*ACTIVITY*
Reproduce all the records word for word. Omit images.

───── RECORDS PROVIDED

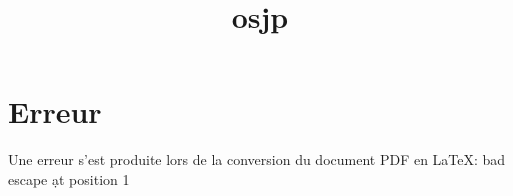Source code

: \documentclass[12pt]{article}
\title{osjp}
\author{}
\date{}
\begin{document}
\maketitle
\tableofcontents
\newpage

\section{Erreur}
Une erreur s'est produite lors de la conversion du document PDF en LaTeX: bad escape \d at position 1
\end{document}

──────────

*SOLUTION*
Source code

: \documentclass[12pt]{article}
\title{osjp}
\author{}
\date{}
\begin{document}
\maketitle
\tableofcontents
\newpage

\section{Erreur}
Une erreur s'est produite lors de la conversion du document PDF en LaTeX: bad escape \d at position 1
\end{document}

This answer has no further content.